The treasurer oversees a company's financial activities, in particular, investment and risk management. Among the myriad duties of the treasurer are managing cash flows, arranging financing, making investment decisions, and implementing policies and procedures that govern the organization's accounting practices. Ultimately, the treasurer is tasked with being one of the primary stewards of the company's financial assets.
Getting hired as a company treasurer requires demonstrated accounting skills, trustworthiness and leadership ability. At your job interview, expect questions that probe these topics, as the interviewer seeks to determine if you possess the necessary skills to serve as company treasurer. Practice delivering responses that sell yourself as a candidate and set you apart from the competition.
Education and Past Experience
Getting hired as a company treasurer usually requires a combination of higher education and demonstrated accounting experience. Treasurer is not an entry-level position; it is more comparable to a controller job, given the degree of autonomy a treasurer has over company finances. Therefore, in your interview, you want to paint a picture of robust knowledge and experience that has prepared you for the responsibilities of being a treasurer.
The most common college majors for treasurers are accounting and finance. Statistics is another major to consider if you are highly quantitatively inclined. Public accounting experience is helpful for the position, as is government experience, since a big part of the job is staying informed about regulatory guidelines.
If you lack public accounting or government experience, or if your college major was outside the realm of finance, you can still project the experience needed to succeed as a treasurer. Talk about the high-level financial responsibilities you have held in past positions, and highlight your advanced knowledge of accounting principles and regulatory codes.
Far from being simply a cog in the company's finance wheel, the treasurer is responsible for making that wheel turn. It is very much a leadership role. Expect your interviewer to probe your leadership and managerial skills and experience every bit as much as he does your accounting acumen.
Do not simply offer past job titles that sound managerial, such as "audit team lead" or "accounting manager." Describe specific projects on which you have managed others to successful outcomes. Talk about conflicts that arose during these projects and how they were resolved through your leadership. When it comes to hiring company leaders, few things make a candidate look better than demonstrated conflict resolution skills.

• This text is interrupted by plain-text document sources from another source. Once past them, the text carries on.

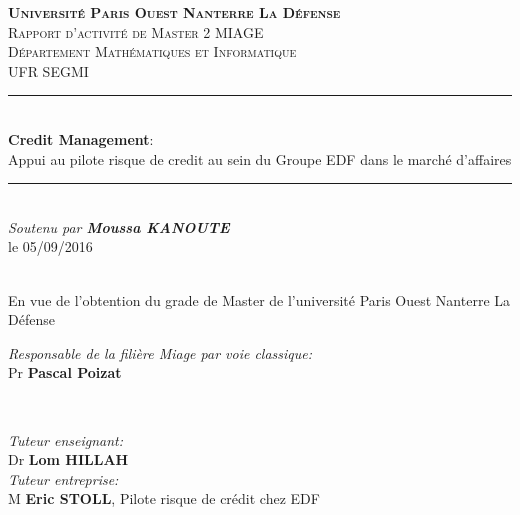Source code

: \documentclass[11pt,a4paper]{article}
\begin{document}
\linespread{0.99}

\date{05 Septembre 2016}
\newcommand{\mydate}{\formatdate{4}{7}{2016}}

\begin{titlepage}
\newcommand{\HRule}{\rule{\linewidth}{0.5mm}}
\centering

\textsc{\large \textbf{Université Paris Ouest Nanterre La Défense}}\\[1.5cm] %

%
%
%
\textsc{\large Rapport d'activité de Master 2 MIAGE}\\[0.5cm] %
\textsc{\large Département Mathématiques et Informatique}\\[0.5cm] %
\textsc{\large UFR SEGMI}\\[0.5cm] 
\HRule \\[0.4cm]
{ \large  \textbf{Credit Management}:\\ Appui au pilote risque de credit au sein du Groupe EDF dans le marché d'affaires }\\[0.4cm] %
\HRule \\[1cm]
\emph{Soutenu par \textbf{Moussa KANOUTE}}\\ le 05/09/2016\date{04 Juillet 2016}\\[1cm]
\large En vue de l'obtention du grade de Master de l'université Paris Ouest Nanterre La Défense
\\[1cm]
\begin{minipage}{0.4\textwidth}
\begin{flushleft} \large
\emph{Responsable de la filière Miage par voie classique:} \\
Pr \textbf{Pascal Poizat} %

\end{flushleft}
\end{minipage}
~
\begin{minipage}{0.4\textwidth}
\begin{flushright} \large
\emph{Tuteur enseignant:}\\
Dr \textbf{Lom HILLAH}\\
\emph{Tuteur entreprise:}\\
M \textbf{Eric STOLL}, Pilote risque de crédit chez EDF
\end{flushright}
\end{minipage}\\[2cm]
\date{05 Septembre 2016}


\end{titlepage}
\end{document}
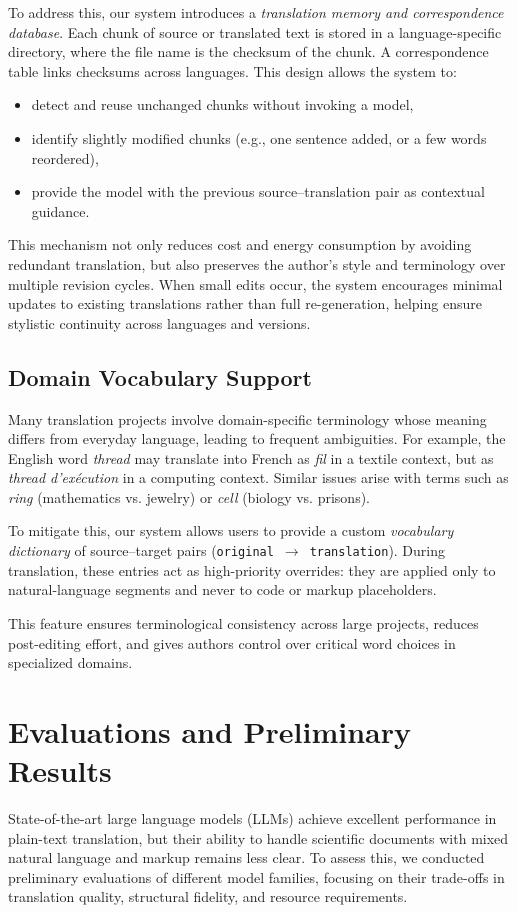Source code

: \documentclass[runningheads]{llncs}
\begin{document}
To address this, our system introduces a \textit{translation memory and
correspondence database}. Each chunk of source or translated text is stored in
a language-specific directory, where the file name is the checksum of the
chunk. A correspondence table links checksums across languages. This design
allows the system to:
\begin{itemize}
    \item detect and reuse unchanged chunks without invoking a model,
    \item identify slightly modified chunks (e.g., one sentence added, or a few
    words reordered),
    \item provide the model with the previous source--translation pair as
    contextual guidance.
\end{itemize}

This mechanism not only reduces cost and energy consumption by avoiding
redundant translation, but also preserves the author’s style and terminology
over multiple revision cycles. When small edits occur, the system encourages
minimal updates to existing translations rather than full re-generation,
helping ensure stylistic continuity across languages and versions.

\subsection{Domain Vocabulary Support}
Many translation projects involve domain-specific terminology whose meaning
differs from everyday language, leading to frequent ambiguities. For example,
the English word \textit{thread} may translate into French as
\textit{fil} in a textile context, but as \textit{thread d’exécution} in a
computing context. Similar issues arise with terms such as
\textit{ring} (mathematics vs. jewelry) or \textit{cell} (biology vs. prisons).

To mitigate this, our system allows users to provide a custom
\textit{vocabulary dictionary} of source--target pairs
(\texttt{original}~$\rightarrow$~\texttt{translation}). During translation,
these entries act as high-priority overrides: they are applied only to
natural-language segments and never to code or markup placeholders. 

This feature ensures terminological consistency across large projects, reduces
post-editing effort, and gives authors control over critical word choices in
specialized domains.

\section{Evaluations and Preliminary Results}
State-of-the-art large language models (LLMs) achieve excellent performance in
plain-text translation, but their ability to handle scientific documents with
mixed natural language and markup remains less clear. To assess this, we
conducted preliminary evaluations of different model families, focusing on
their trade-offs in translation quality, structural fidelity, and resource
requirements.
\end{document}
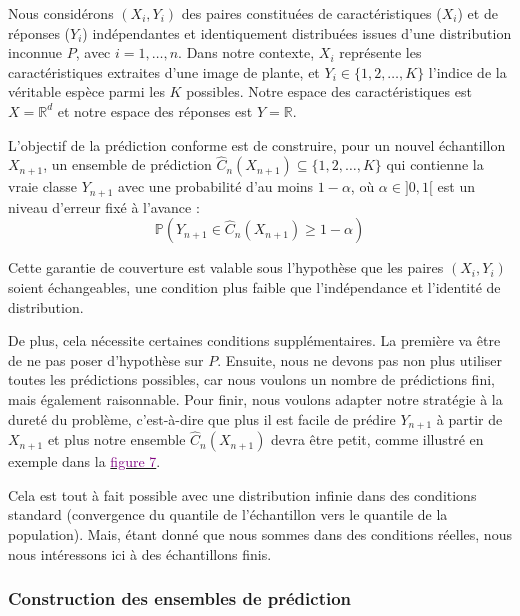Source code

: \documentclass[a4paper,12pt]{article}
\begin{document}
Nous considérons $(X_i, Y_i)$ des paires constituées de caractéristiques ($X_i$) et de réponses ($Y_i$) indépendantes et identiquement distribuées issues d'une distribution inconnue $P$, avec $i = 1, \dots, n$. Dans notre contexte, $X_i$ représente les caractéristiques extraites d'une image de plante, et $Y_i \in \{1, 2, \dots, K\}$ l'indice de la véritable espèce parmi les $K$ possibles. Notre espace des caractéristiques est $X = \mathbb R^d$ et notre espace des réponses est $Y = \mathbb R$.

\vspace{0.2cm}

L'objectif de la prédiction conforme est de construire, pour un nouvel échantillon $X_{n+1}$, un ensemble de prédiction $\hat{C}_n(X_{n+1}) \subseteq \{1, 2, \dots, K\}$ qui contienne la vraie classe $Y_{n+1}$ avec une probabilité d'au moins $1 - \alpha$, où $\alpha \in ]0,1[$ est un niveau d'erreur fixé à l'avance : 
$$ \mathbb P(Y_{n+1} \in \hat C_n (X_{n+1}) \geq 1 - \alpha) $$

\vspace{0.2cm}

Cette garantie de couverture est valable sous l'hypothèse que les paires $(X_i, Y_i)$ soient échangeables, une condition plus faible que l'indépendance et l'identité de distribution.

\vspace{0.2cm}

De plus, cela nécessite certaines conditions supplémentaires. La première va être de ne pas poser d'hypothèse sur $P$. Ensuite, nous ne devons pas non plus utiliser toutes les prédictions possibles, car nous voulons un nombre de prédictions fini, mais également raisonnable. Pour finir, nous voulons adapter notre stratégie à la dureté du problème, c'est-à-dire que plus il est facile de prédire $Y_{n+1}$ à partir de $X_{n+1}$ et plus notre ensemble $\hat C_n(X_{n+1})$ devra être petit, comme illustré en exemple dans la \hyperref[fig:prediction_sets]{\textcolor{purple}{figure 7}}.

\vspace{0.2cm}

Cela est tout à fait possible avec une distribution infinie dans des conditions standard (convergence du quantile de l'échantillon vers le quantile de la population). Mais, étant donné que nous sommes dans des conditions réelles, nous nous intéressons ici à des échantillons finis.

\subsubsection{Construction des ensembles de prédiction}
\end{document}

Because the job of treasurer is a high-level position requiring advanced accounting knowledge, expect your interviewer to test this knowledge. A popular interview tactic is for the candidate to be asked to offer his knowledge on something esoteric to the industry. For example, you may be asked to give your opinion on how the Sarbanes-Oxley (SOX) Act of 2002 has most affected corporate accounting practices. Alternatively, your interviewer might ask you to define an industry term, such as mark-to-market accounting, and to describe its advantages and disadvantages.
If you have the education and experience to get in the door for a treasurer job interview, it is likely you have accumulated the knowledge to handle any industry question thrown your way. However, it is still important to practice responding to some of these questions, even though you have no way of knowing which specific questions you'll receive. Practice giving responses that are clear, concise and confident, and that reveal a deep level of understanding without sounding too opinionated. For example, if you hate SOX and feel it has strangled business growth, avoid putting it in those words; instead, describe the challenges you have faced in previous accounting positions due to this legislation.